Strategic Initiatives: Suicide Research and Education
In April 2016 the National Center for Health Statistics reported that in the US, the suicide rate increased 24 percent between 1999 and 2014. Suicide is the 10th leading cause of death in the US, with just over 44,000 suicides per year in this country (afsp.org/about-suicide/suicide-statistics/). For mental health professionals, the suicide of a patient is the worst possible outcome of treatment. While many causes of death are not preventable, suicide is one cause of death that often leaves survivors with the sad feeling that it could have been otherwise…if only.
Addressing this profound problem is the focus of our Suicide Research and Education Strategic Initiative, which builds upon what we have learned and experienced in our clinical work.
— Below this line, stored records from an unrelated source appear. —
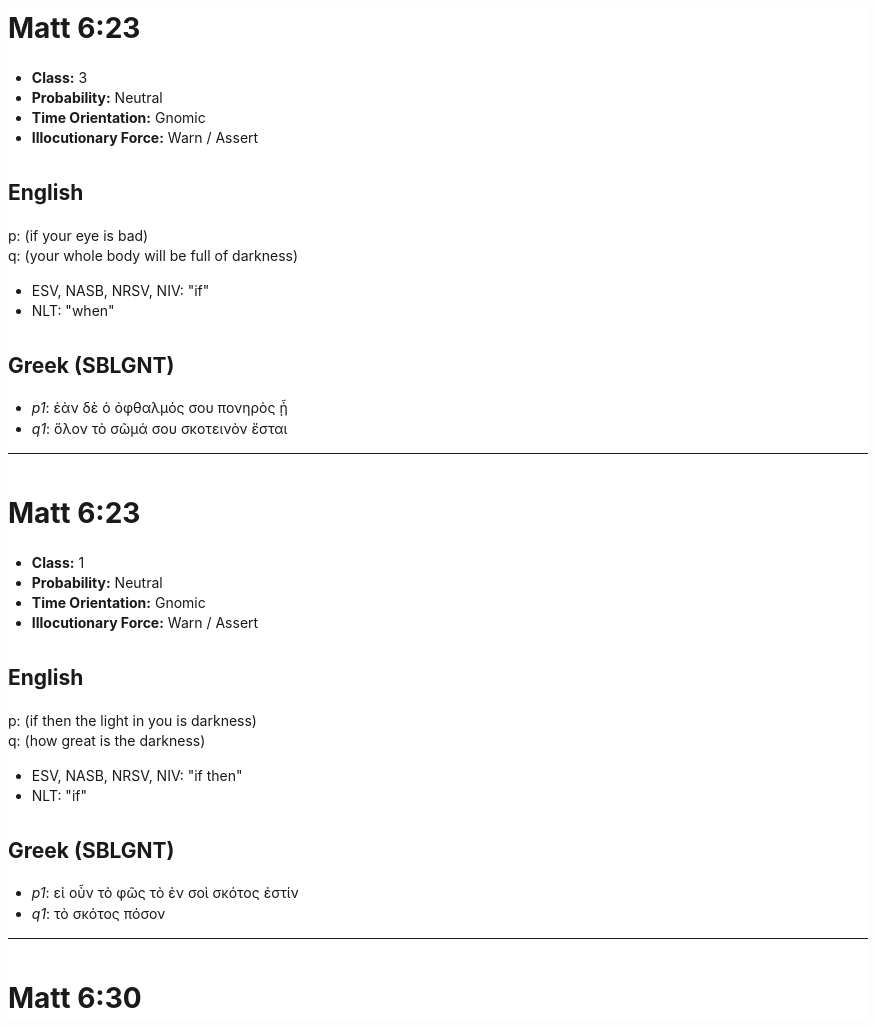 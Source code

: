 # Matt 6:23


* **Class:** 3
* **Probability:** Neutral
* **Time Orientation:** Gnomic
* **Illocutionary Force:** Warn / Assert


## English
p: (if your eye is bad)
<br/>q: (your whole body will be full of darkness)


* ESV, NASB, NRSV, NIV: "if"
* NLT: "when"


## Greek (SBLGNT)
* _p1_: ἐὰν δὲ ὁ ὀφθαλμός σου πονηρὸς ᾖ
* _q1_: ὅλον τὸ σῶμά σου σκοτεινὸν ἔσται


----------------

# Matt 6:23


* **Class:** 1
* **Probability:** Neutral
* **Time Orientation:** Gnomic
* **Illocutionary Force:** Warn / Assert


## English
p: (if then the light in you is darkness)
<br/>q: (how great is the darkness)


* ESV, NASB, NRSV, NIV: "if then"
* NLT: "if"


## Greek (SBLGNT)
* _p1_: εἰ οὖν τὸ φῶς τὸ ἐν σοὶ σκότος ἐστίν
* _q1_: τὸ σκότος πόσον


----------------

# Matt 6:30
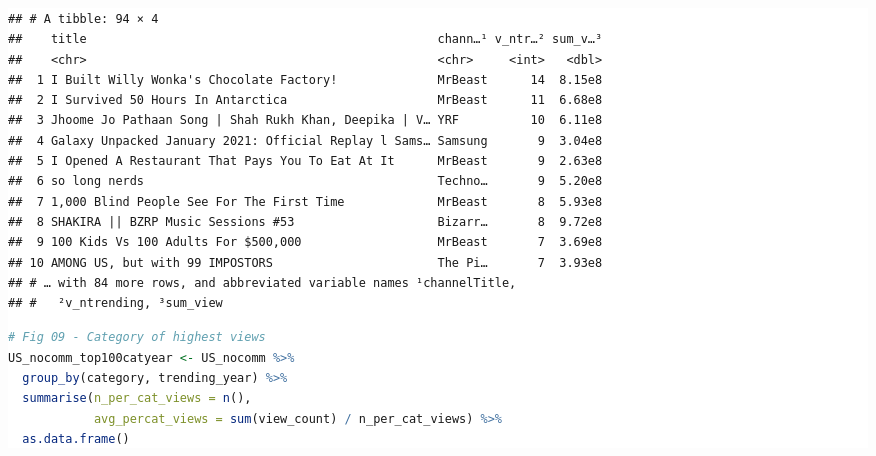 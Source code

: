
    ## # A tibble: 94 × 4
    ##    title                                                 chann…¹ v_ntr…² sum_v…³
    ##    <chr>                                                 <chr>     <int>   <dbl>
    ##  1 I Built Willy Wonka's Chocolate Factory!              MrBeast      14  8.15e8
    ##  2 I Survived 50 Hours In Antarctica                     MrBeast      11  6.68e8
    ##  3 Jhoome Jo Pathaan Song | Shah Rukh Khan, Deepika | V… YRF          10  6.11e8
    ##  4 Galaxy Unpacked January 2021: Official Replay l Sams… Samsung       9  3.04e8
    ##  5 I Opened A Restaurant That Pays You To Eat At It      MrBeast       9  2.63e8
    ##  6 so long nerds                                         Techno…       9  5.20e8
    ##  7 1,000 Blind People See For The First Time             MrBeast       8  5.93e8
    ##  8 SHAKIRA || BZRP Music Sessions #53                    Bizarr…       8  9.72e8
    ##  9 100 Kids Vs 100 Adults For $500,000                   MrBeast       7  3.69e8
    ## 10 AMONG US, but with 99 IMPOSTORS                       The Pi…       7  3.93e8
    ## # … with 84 more rows, and abbreviated variable names ¹​channelTitle,
    ## #   ²​v_ntrending, ³​sum_view

``` r
# Fig 09 - Category of highest views
US_nocomm_top100catyear <- US_nocomm %>%
  group_by(category, trending_year) %>%
  summarise(n_per_cat_views = n(),
            avg_percat_views = sum(view_count) / n_per_cat_views) %>%
  as.data.frame()
```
The majority of patients at Riggs report experiencing suicidal ideation at some point in their life, and about half of the patients admitted report a history of at least one prior suicide attempt. Our patients have much to teach us about suicidal states of mind, and how a person moves from ideation to action, a process that, while critical to understand, has been somewhat elusive to researchers in the field.
This new initiative extends our ongoing efforts to study the process of suicide, as individual, interpersonal, developmental, biological, sociocultural, and psychological phenomena. Several projects are now underway as part of this initiative. The main research study, “Impact of Interpersonal Experiences on Maladaptive Thoughts and Behaviors,” is led by principal investigator and Riggs’ Research Psychologist Katie Lewis, PhD. Using state-of-the art technology, including Ecological Momentary Assessment (EMA), we are able to study our patients’ reactions to various interpersonal encounters over the course of a day for several weeks. Instead of measuring experience at one or two points in time, Dr. Lewis’ study will allow us to understand experience in real time, through repeated measures. Dr. Lewis is hoping that this study will illuminate the interpersonal vectors involved in changes in mood, impulsivity, and both adaptive and maladaptive coping responses.
Other aspects of the Suicide Research and Education Strategic Initiative include ongoing publication of research from the “States of Mind Preceding a Near Lethal Suicide Attempt” study. We also hope to conduct a follow-up assessment with participants from this study to see how they are doing and what has changed (or not) over the past five years. Understanding the developmental course of suicidal thinking and behavior remains a goal of this study, where we are still learning about what sorts of life experiences may contribute to chronic or episodic suicidal thinking.
In addition to the ongoing and new research projects at Riggs, the initiative includes a weekly study group focused on understanding the most recent research findings in the area of suicide studies. We are also continuing to present our research and clinical findings to professional audiences and to provide public education about suicide prevention, intervention, and postvention.